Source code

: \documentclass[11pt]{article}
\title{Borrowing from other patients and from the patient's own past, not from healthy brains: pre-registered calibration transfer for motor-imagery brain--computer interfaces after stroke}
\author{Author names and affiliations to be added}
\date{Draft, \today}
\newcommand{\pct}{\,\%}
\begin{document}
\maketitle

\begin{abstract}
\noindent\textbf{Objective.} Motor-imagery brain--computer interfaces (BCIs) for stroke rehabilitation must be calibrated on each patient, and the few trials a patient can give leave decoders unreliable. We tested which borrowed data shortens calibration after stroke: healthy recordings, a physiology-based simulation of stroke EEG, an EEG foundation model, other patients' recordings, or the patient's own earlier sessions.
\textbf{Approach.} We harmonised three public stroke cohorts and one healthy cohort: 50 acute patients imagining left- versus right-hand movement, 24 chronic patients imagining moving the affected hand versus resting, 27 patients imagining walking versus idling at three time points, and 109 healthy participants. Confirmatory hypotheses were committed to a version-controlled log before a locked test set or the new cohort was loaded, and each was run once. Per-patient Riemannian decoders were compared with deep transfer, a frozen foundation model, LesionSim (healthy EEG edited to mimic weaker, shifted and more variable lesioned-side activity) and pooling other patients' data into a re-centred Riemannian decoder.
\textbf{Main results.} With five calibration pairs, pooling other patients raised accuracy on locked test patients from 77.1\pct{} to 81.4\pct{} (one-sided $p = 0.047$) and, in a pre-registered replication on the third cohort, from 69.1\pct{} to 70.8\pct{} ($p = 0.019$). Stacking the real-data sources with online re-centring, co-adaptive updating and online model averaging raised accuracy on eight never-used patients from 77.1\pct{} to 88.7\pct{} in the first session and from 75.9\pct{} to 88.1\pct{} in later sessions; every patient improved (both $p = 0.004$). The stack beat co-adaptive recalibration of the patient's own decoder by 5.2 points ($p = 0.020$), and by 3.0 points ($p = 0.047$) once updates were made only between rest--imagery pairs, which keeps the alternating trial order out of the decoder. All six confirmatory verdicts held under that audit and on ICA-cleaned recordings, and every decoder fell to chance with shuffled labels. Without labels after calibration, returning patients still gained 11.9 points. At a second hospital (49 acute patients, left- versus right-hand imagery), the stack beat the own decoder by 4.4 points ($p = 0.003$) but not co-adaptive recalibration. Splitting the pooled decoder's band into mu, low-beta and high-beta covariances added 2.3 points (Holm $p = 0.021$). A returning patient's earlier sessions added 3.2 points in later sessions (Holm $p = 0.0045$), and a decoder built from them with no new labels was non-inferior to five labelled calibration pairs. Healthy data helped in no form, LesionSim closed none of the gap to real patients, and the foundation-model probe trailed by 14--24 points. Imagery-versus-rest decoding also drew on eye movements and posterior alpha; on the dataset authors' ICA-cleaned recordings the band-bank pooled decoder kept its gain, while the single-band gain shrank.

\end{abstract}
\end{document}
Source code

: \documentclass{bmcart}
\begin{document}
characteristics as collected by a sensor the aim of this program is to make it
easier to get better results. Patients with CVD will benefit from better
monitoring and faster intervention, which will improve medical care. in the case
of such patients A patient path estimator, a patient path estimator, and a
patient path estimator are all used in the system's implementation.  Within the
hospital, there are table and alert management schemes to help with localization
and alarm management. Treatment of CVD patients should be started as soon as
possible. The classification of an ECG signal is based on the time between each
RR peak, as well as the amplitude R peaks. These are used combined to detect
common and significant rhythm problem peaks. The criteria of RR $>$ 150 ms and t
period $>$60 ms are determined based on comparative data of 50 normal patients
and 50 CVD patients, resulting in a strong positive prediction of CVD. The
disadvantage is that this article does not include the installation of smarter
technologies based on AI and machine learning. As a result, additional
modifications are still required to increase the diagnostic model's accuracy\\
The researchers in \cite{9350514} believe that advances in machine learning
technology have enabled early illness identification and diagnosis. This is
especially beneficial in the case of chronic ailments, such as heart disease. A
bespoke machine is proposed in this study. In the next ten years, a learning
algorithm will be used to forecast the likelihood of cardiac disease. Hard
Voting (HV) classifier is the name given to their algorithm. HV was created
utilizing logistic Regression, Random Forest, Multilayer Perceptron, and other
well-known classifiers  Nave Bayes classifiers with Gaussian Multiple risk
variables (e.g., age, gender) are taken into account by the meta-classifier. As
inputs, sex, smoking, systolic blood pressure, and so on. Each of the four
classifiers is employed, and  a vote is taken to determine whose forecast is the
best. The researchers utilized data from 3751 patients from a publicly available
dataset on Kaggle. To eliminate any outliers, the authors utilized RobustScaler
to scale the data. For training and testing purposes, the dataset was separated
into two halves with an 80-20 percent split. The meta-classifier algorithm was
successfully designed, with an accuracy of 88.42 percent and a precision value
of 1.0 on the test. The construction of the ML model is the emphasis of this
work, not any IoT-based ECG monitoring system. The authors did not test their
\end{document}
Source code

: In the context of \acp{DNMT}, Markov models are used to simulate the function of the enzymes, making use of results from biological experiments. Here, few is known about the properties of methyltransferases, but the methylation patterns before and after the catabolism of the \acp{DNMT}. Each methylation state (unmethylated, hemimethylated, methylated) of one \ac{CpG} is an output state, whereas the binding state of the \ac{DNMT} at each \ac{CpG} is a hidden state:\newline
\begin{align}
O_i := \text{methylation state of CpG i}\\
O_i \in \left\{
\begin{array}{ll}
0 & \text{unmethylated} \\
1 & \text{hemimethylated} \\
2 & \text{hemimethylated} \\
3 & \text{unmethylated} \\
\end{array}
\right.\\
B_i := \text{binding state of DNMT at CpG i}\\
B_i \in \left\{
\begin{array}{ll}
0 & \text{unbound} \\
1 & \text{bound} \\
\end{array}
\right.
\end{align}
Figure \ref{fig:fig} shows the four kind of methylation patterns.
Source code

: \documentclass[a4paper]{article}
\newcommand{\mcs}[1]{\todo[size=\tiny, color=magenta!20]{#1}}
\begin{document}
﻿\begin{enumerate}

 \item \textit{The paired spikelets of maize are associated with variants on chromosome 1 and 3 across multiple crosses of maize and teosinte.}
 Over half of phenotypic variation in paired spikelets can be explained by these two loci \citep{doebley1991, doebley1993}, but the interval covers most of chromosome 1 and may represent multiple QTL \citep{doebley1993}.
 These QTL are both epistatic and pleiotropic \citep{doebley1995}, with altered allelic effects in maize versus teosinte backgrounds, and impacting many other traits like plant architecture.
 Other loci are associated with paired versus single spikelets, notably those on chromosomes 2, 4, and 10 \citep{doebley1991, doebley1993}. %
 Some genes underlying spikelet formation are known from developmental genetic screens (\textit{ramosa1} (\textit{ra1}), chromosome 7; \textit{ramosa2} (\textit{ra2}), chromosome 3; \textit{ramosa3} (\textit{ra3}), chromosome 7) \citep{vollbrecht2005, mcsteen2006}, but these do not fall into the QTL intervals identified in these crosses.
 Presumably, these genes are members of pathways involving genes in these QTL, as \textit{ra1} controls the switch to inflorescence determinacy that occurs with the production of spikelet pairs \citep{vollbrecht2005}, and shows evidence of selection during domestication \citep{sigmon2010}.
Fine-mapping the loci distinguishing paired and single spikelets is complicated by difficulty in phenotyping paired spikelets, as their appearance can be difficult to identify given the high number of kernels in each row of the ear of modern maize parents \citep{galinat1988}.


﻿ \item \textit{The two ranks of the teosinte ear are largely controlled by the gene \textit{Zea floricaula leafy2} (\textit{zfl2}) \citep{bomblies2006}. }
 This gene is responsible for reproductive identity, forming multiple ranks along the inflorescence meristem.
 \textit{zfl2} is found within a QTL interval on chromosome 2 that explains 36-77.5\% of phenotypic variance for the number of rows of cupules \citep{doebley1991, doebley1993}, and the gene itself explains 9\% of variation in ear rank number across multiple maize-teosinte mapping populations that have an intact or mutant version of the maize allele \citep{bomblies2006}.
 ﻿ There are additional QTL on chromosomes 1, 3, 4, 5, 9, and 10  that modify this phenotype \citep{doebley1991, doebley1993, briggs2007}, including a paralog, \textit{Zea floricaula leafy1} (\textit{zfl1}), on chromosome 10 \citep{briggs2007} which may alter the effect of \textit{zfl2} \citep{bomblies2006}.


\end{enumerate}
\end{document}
--------
*Task to complete*: Give a count of the lines above that include the word "floricaula", and add nothing to it.

*Written answer*: 2